When these conditions are satisfied, we call $$X$$ a topology, and call $$F$$ the open sets of this topology. Together, $$X$$ and $$F$$ are called a topological space.

Sometimes we simply say that $$X$$ is a topological space, for example, “let $$X$$ be a topological space.” What this really means is: let $$X$$ be a set, and specify which subsets of $$X$$ are open.

In plain language, the three conditions say: we have the whole set and the empty set, and we allow finite intersections and arbitrary unions.

The corresponding definition of a closed set is the complement of an open set. So closed sets have the dual properties: they include the whole set and the empty set, and allow arbitrary intersections and finite unions.

Examples

Saying $$R^n$$ is a topological space means, in terms of the definition above, that we take the underlying set to be $$R^n$$ , and take $\mathscr{F}$ to be the usual open sets in $$R^n$$ . That is, a set $$U$$ is open in $$R^n$$ if for every point in $$U$$ , there is an open ball containing that point and lying inside $$U$$ .
Trivial topology: let $$X$$ be a set, and take $\mathscr{F}=\lbrace \varnothing , X \rbrace$ .
Discrete topology: let $$X$$ be a set, and take $\mathscr{F}=\lbrace U \vert U \subset X \rbrace$ .
Take $X=\lbrace 0, 1 \rbrace$ , and take $\mathscr{F} = \lbrace \lbrace 0 \rbrace, \lbrace 0,1 \rbrace , \varnothing\rbrace$ . Then $\mathscr{F}$ gives a topology on $$X$$ .
Topology induced by a metric space: let $$X$$ be a set, and suppose a function $d:X \times X \rightarrow R$ is defined on it, satisfying:

$d(x,y) \geq 0, d(x,y) = 0 \Leftrightarrow x = y$ .
$$d(x,y) = d(y, x)$$ .
$d(x,y) \leq d(x,z) + d(z,y)$ .

Then $$X$$ is called a metric space. A metric space can induce a topology. First define the open ball in the space:

B(x_0;\delta)=\lbrace x \in X \vert d(x, x_0) < \delta \rbrace

Then define $U \subset X$ to be an open set if $$U$$ is empty, or if $\forall p$ , $\exists \delta > 0 s.t. p \in B(p;\delta) \subset U$ (the same as in mathematical analysis).
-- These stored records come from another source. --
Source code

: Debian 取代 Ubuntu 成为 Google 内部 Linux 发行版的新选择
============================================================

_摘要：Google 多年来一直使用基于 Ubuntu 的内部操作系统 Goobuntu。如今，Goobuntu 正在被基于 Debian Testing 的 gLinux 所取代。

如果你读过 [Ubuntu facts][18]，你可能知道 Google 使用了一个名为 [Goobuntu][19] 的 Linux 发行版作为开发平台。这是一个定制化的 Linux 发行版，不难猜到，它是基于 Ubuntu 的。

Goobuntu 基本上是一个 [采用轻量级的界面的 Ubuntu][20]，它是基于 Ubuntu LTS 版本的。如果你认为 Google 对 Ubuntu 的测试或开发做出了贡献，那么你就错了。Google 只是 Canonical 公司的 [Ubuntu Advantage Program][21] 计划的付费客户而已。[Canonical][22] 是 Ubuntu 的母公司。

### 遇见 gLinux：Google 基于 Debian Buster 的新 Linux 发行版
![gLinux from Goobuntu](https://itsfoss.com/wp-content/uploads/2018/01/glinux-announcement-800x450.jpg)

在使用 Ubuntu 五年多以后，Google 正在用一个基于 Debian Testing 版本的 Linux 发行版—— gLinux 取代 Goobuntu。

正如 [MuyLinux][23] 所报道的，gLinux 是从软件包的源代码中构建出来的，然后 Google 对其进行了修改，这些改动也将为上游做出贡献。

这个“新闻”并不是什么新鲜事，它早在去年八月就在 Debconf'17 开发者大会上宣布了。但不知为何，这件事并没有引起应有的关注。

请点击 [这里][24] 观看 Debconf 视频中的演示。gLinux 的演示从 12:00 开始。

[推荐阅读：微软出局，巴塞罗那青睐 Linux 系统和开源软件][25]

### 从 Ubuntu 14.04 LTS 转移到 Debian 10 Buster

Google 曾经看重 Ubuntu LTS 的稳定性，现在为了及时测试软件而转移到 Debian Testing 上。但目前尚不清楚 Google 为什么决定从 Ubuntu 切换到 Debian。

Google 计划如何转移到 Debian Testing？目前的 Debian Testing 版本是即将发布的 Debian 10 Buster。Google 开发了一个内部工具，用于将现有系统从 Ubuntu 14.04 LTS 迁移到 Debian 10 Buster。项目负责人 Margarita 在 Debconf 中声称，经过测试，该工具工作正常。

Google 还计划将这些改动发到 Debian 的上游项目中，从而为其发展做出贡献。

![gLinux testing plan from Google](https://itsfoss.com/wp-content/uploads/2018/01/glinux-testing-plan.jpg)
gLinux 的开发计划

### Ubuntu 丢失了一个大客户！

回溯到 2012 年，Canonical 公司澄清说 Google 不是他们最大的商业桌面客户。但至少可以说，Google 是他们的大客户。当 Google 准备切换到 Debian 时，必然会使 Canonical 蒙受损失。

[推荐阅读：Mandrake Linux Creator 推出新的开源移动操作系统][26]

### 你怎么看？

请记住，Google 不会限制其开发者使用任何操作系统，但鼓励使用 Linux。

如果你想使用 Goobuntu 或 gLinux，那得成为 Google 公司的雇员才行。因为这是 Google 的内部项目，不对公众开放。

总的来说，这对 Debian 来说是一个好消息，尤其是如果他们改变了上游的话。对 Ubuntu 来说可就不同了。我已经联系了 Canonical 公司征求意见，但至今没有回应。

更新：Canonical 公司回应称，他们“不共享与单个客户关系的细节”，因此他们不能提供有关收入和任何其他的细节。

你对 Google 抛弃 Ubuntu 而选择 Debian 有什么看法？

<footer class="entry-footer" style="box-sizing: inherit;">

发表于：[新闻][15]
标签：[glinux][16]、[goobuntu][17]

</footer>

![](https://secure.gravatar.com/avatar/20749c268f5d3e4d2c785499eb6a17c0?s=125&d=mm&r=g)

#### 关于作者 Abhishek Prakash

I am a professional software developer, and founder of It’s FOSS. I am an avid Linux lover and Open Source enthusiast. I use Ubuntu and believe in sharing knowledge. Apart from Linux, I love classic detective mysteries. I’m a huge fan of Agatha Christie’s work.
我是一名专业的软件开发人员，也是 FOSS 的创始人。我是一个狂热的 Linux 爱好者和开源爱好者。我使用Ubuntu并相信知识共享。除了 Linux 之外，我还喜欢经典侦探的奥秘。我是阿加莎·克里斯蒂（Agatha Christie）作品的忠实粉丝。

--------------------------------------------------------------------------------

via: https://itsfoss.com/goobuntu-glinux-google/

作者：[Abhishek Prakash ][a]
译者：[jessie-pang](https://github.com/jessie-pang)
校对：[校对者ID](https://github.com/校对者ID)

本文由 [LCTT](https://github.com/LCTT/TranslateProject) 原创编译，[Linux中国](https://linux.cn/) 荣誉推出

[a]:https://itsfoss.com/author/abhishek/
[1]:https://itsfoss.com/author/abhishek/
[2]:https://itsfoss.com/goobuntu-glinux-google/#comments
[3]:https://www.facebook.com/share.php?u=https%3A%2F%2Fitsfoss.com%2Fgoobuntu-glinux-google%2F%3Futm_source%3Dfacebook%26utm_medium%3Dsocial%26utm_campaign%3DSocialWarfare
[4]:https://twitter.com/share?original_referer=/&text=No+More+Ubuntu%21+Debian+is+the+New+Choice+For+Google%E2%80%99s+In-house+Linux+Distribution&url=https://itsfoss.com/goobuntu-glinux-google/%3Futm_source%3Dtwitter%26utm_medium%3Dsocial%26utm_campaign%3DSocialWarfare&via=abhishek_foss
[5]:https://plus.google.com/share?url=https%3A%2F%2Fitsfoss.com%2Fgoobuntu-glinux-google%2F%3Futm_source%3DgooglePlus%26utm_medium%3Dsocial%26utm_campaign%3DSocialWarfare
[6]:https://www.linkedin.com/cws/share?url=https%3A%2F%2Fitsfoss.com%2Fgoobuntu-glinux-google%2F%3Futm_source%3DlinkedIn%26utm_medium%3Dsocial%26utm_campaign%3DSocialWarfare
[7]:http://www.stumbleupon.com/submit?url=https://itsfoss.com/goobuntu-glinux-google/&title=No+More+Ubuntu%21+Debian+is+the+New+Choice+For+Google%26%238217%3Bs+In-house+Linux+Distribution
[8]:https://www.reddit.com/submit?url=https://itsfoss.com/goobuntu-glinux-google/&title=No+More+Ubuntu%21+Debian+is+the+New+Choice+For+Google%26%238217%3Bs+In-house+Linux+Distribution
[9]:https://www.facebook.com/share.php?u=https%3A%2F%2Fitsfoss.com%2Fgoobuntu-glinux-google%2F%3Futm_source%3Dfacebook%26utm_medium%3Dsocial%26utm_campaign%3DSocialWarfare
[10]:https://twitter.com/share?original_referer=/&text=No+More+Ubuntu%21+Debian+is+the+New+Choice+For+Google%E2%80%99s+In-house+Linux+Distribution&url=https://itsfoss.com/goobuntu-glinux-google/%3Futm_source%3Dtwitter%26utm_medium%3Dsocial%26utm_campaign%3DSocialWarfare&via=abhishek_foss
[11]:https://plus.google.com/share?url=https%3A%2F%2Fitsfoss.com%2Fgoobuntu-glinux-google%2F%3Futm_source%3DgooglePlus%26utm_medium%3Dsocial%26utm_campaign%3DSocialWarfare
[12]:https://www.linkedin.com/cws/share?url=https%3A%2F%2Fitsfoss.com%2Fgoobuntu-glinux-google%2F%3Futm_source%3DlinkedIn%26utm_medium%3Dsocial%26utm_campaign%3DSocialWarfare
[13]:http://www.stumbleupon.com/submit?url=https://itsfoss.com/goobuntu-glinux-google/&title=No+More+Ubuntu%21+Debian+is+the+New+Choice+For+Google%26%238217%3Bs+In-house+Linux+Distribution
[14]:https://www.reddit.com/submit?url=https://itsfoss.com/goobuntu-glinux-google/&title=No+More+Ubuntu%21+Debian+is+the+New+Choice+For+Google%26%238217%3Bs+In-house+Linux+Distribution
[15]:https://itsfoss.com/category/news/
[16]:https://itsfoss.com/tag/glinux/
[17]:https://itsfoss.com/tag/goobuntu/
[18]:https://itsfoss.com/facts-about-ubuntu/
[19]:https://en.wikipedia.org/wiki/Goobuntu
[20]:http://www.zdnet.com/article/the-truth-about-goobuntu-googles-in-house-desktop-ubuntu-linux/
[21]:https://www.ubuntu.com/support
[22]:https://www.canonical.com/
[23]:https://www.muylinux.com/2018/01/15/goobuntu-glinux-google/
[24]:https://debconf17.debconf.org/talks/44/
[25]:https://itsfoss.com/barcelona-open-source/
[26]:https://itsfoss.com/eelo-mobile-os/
All such $$U$$ form a topology on $$X$$ (just verify conditions 1, 2, and 3, exactly as in mathematical analysis). This topology is called the topology induced by the metric.

For example, take $$X=C[a,b]$$ , the set of all continuous functions on $$[a,b]$$ . For all $f,g \in X$ , define the distance $d(f,g)=max \vert f(x) - g(x) \vert$ . (By the extreme value theorem for continuous functions, this max is always attained.) This metric induces a topology on $$X$$ .

Remark

The same set can be equipped with different topologies. For example, on any set we can define both the trivial topology and the discrete topology.
Whether a set is open depends on the ambient topological space. See Example 2 under subspace topology below.

Subspace Topology

Let $$X$$ be a topological space, and let $Y \subset X$ . Now we want to use the topology on $$X$$ to induce a topology on the subset $$Y$$ . So we define:

\mathscr{F}=\lbrace U \cap Y \vert U \subset Y \rbrace, U \in openset

Then $\mathscr{F}$ gives a topology on $$Y$$ . It is called the topology induced by $$X$$ on $$Y$$ , also called the subspace topology. $$X$$ is called a topological subspace of $$Y$$ . Note that $$U$$ ranges over all open sets in $$X$$ .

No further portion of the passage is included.